EverythingsNotRosie · 16/07/2011 08:02

My LO was exactly like yours OP- totally chilled, self-settled, slept through from 8 weeks until 5 months. Now, at nearly 8 months, she is demanding, stroppy, into everything, climbing up etc etc. Your little baby is secure and chilled- enjoy it! And then look forward to the next stage. I don't really get cuddles, but we play lots of fun games!
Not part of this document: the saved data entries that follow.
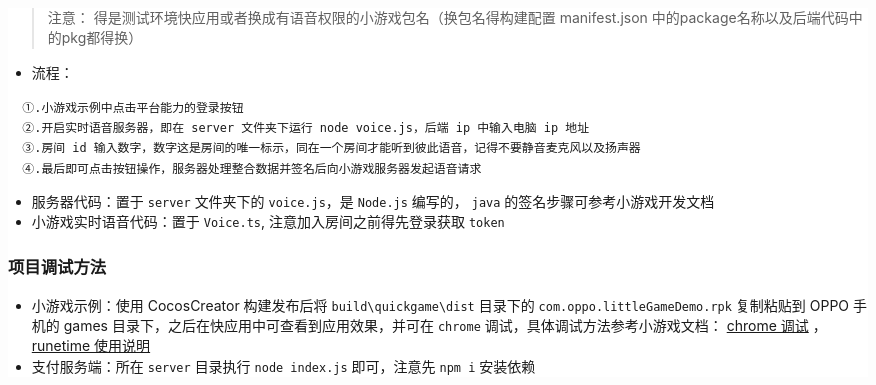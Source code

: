 > 注意： 得是测试环境快应用或者换成有语音权限的小游戏包名（换包名得构建配置 manifest.json 中的package名称以及后端代码中的pkg都得换）

   - 流程：
   ```
     ①.小游戏示例中点击平台能力的登录按钮
     ②.开启实时语音服务器，即在 server 文件夹下运行 node voice.js，后端 ip 中输入电脑 ip 地址
     ③.房间 id 输入数字，数字这是房间的唯一标示，同在一个房间才能听到彼此语音，记得不要静音麦克风以及扬声器
     ④.最后即可点击按钮操作，服务器处理整合数据并签名后向小游戏服务器发起语音请求
   ```

   - 服务器代码：置于 `server` 文件夹下的 `voice.js`，是 `Node.js` 编写的， `java` 的签名步骤可参考小游戏开发文档
   - 小游戏实时语音代码：置于 `Voice.ts`, 注意加入房间之前得先登录获取 `token`
   
### 项目调试方法

- 小游戏示例：使用 CocosCreator 构建发布后将 `build\quickgame\dist` 目录下的 `com.oppo.littleGameDemo.rpk` 复制粘贴到 OPPO 手机的 games 目录下，之后在快应用中可查看到应用效果，并可在 `chrome` 调试，具体调试方法参考小游戏文档： [chrome 调试](https://activity-cdo.heytapimage.com/cdo-activity/static/201810/26/quickgame/documentation/#/games/debug) ，[runetime 使用说明](https://activity-cdo.heytapimage.com/cdo-activity/static/201810/26/quickgame/documentation/#/games/use)
- 支付服务端：所在 `server` 目录执行 `node index.js` 即可，注意先 `npm i` 安装依赖
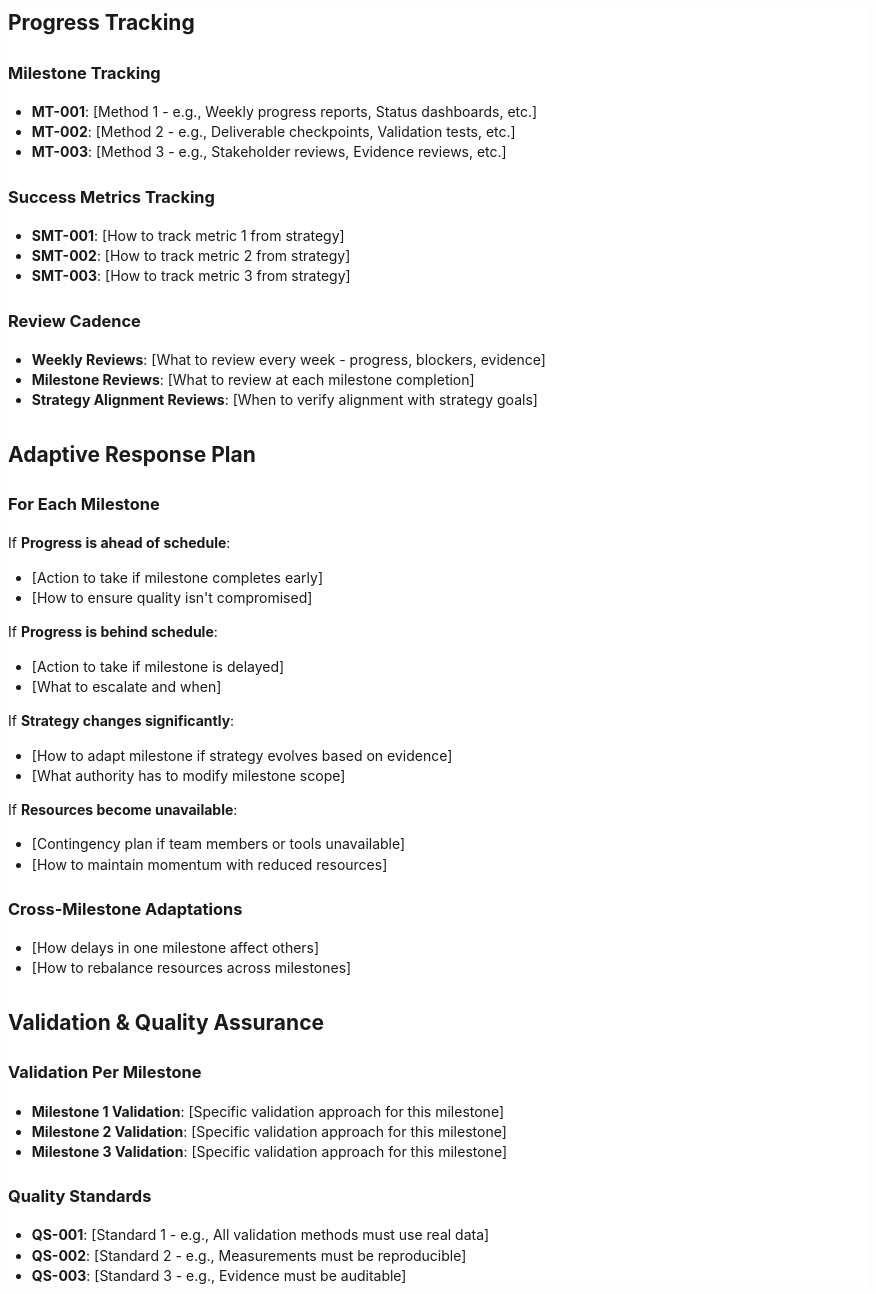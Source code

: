 ## Progress Tracking

### Milestone Tracking
- **MT-001**: [Method 1 - e.g., Weekly progress reports, Status dashboards, etc.]
- **MT-002**: [Method 2 - e.g., Deliverable checkpoints, Validation tests, etc.]
- **MT-003**: [Method 3 - e.g., Stakeholder reviews, Evidence reviews, etc.]

### Success Metrics Tracking
- **SMT-001**: [How to track metric 1 from strategy]
- **SMT-002**: [How to track metric 2 from strategy]
- **SMT-003**: [How to track metric 3 from strategy]

### Review Cadence
- **Weekly Reviews**: [What to review every week - progress, blockers, evidence]
- **Milestone Reviews**: [What to review at each milestone completion]
- **Strategy Alignment Reviews**: [When to verify alignment with strategy goals]

## Adaptive Response Plan

### For Each Milestone
If **Progress is ahead of schedule**:
- [Action to take if milestone completes early]
- [How to ensure quality isn't compromised]

If **Progress is behind schedule**:
- [Action to take if milestone is delayed]
- [What to escalate and when]

If **Strategy changes significantly**:
- [How to adapt milestone if strategy evolves based on evidence]
- [What authority has to modify milestone scope]

If **Resources become unavailable**:
- [Contingency plan if team members or tools unavailable]
- [How to maintain momentum with reduced resources]

### Cross-Milestone Adaptations
- [How delays in one milestone affect others]
- [How to rebalance resources across milestones]

## Validation & Quality Assurance

### Validation Per Milestone
- **Milestone 1 Validation**: [Specific validation approach for this milestone]
- **Milestone 2 Validation**: [Specific validation approach for this milestone]
- **Milestone 3 Validation**: [Specific validation approach for this milestone]

### Quality Standards
- **QS-001**: [Standard 1 - e.g., All validation methods must use real data]
- **QS-002**: [Standard 2 - e.g., Measurements must be reproducible]
- **QS-003**: [Standard 3 - e.g., Evidence must be auditable]
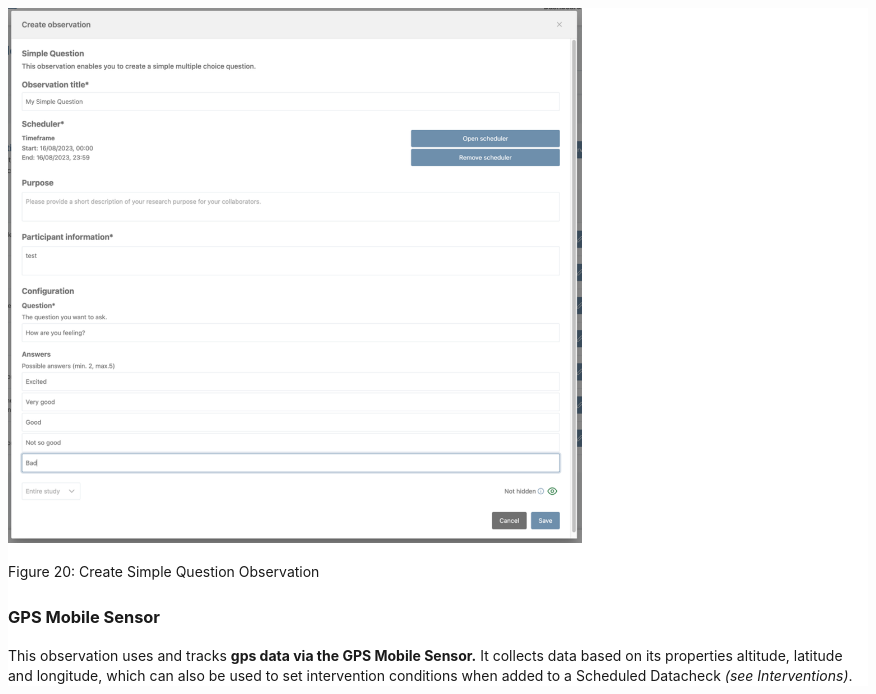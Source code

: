 <img src="./media/image20.png" style="width:5.97971in;height:5.57426in"
alt="Ein Bild, das Text, Screenshot, Software, Computer enthält. Automatisch generierte Beschreibung" />

<span id="_Ref143174352" class="anchor"></span>Figure 20: Create Simple
Question Observation

### GPS Mobile Sensor

This observation uses and tracks **gps data via the GPS Mobile Sensor.**
It collects data based on its properties altitude, latitude and
longitude, which can also be used to set intervention conditions when
added to a Scheduled Datacheck *(see Interventions)*.
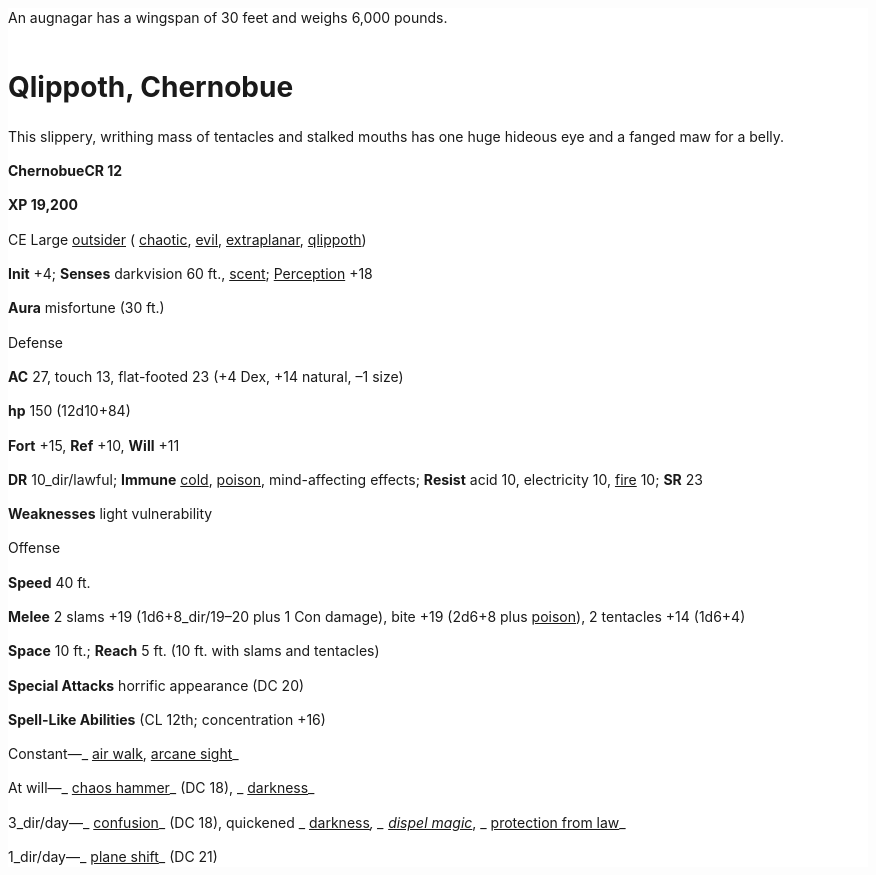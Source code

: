 An augnagar has a wingspan of 30 feet and weighs 6,000 pounds.

# Qlippoth, Chernobue

This slippery, writhing mass of tentacles and stalked mouths has one huge hideous eye and a fanged maw for a belly.

**ChernobueCR 12**

**XP 19,200**

CE Large [outsider](monsters_dir/creatureTypes#_outsider) ( [chaotic](monsters_dir/creatureTypes#_chaotic-subtype), [evil](monsters_dir/creatureTypes#_evil-subtype), [extraplanar](monsters_dir/creatureTypes#_extraplanar-subtype), [qlippoth](monsters_dir/creatureTypes#_qlippoth-subtype))

**Init** +4; **Senses** darkvision 60 ft., [scent](monsters_dir/universalMonsterRules#_scent); [Perception](additionalMonsters_dir/../skills_dir/perception#_perception) +18

**Aura** misfortune (30 ft.)

Defense

**AC** 27, touch 13, flat-footed 23 (+4 Dex, +14 natural, –1 size)

**hp** 150 (12d10+84)

**Fort** +15, **Ref** +10, **Will** +11

**DR** 10_dir/lawful; **Immune** [cold](monsters_dir/creatureTypes#_cold-subtype), [poison](monsters_dir/universalMonsterRules#_poison-(ex-or-su)), mind-affecting effects; **Resist** acid 10, electricity 10, [fire](monsters_dir/creatureTypes#_fire-subtype) 10; **SR** 23

**Weaknesses** light vulnerability

Offense

**Speed** 40 ft.

**Melee** 2 slams +19 (1d6+8_dir/19–20 plus 1 Con damage), bite +19 (2d6+8 plus [poison](monsters_dir/universalMonsterRules#_poison-(ex-or-su))), 2 tentacles +14 (1d6+4)

**Space** 10 ft.; **Reach** 5 ft. (10 ft. with slams and tentacles)

**Special Attacks** horrific appearance (DC 20)

**Spell-Like Abilities** (CL 12th; concentration +16)

Constant—_ [air walk](additionalMonsters_dir/../spells_dir/airWalk#_air-walk), [arcane sight](additionalMonsters_dir/../spells_dir/arcaneSight#_arcane-sight)_

At will—_ [chaos hammer](additionalMonsters_dir/../spells_dir/chaosHammer#_chaos-hammer)_ (DC 18), _ [darkness](additionalMonsters_dir/../spells_dir/darkness#_darkness)_

3_dir/day—_ [confusion](additionalMonsters_dir/../spells_dir/confusion#_confusion)_ (DC 18), quickened _ [darkness](additionalMonsters_dir/../spells_dir/darkness#_darkness)_, _ [dispel magic](additionalMonsters_dir/../spells_dir/dispelMagic#_dispel-magic)_, _ [protection from law](additionalMonsters_dir/../spells_dir/protectionFromLaw#_protection-from-law)_

1_dir/day—_ [plane shift](additionalMonsters_dir/../spells_dir/planeShift#_plane-shift)_ (DC 21)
exoticfruits · 16/07/2011 08:19

Self settling is good-I think she sounds secure and happy. She still needs you!

seeker · 16/07/2011 09:04

My dd slept on me or cuddled up next to me or being carried for ages. I didn;t mind - in fact I liked it. The ds arrived, and it didn't matter how long I carried and rocked - he was fretful and cried. My mum kept saying "Look at the way he's arching his back - he wants to lie down" I ignored her for ages, then finally to shut her up and prove her wrong, I put him down in his basket awake. He stretched out blissfully, sighed contentedly and fell asleep.
They are all different. The key is finding the system that fits the baby, rather than trying to fit the baby to the system. I tried to make ds into a freewheeling hippy and he was a natural born GF baby. He went on to need his lunch at 12 sharp, and even now, at 10 is happier when he knows exactly what's going to happen when.
Oh, and OP, pack in as much sleep as you can now, just in case this is just a phase!

exoticfruits · 16/07/2011 10:12

I have never gone along with the idea that 'all babies like.....' as if there is a way that is best. Being continually 'worn' ,which seems to be the 'in' phrase, is fine for the baby who likes it-but some just like their own space.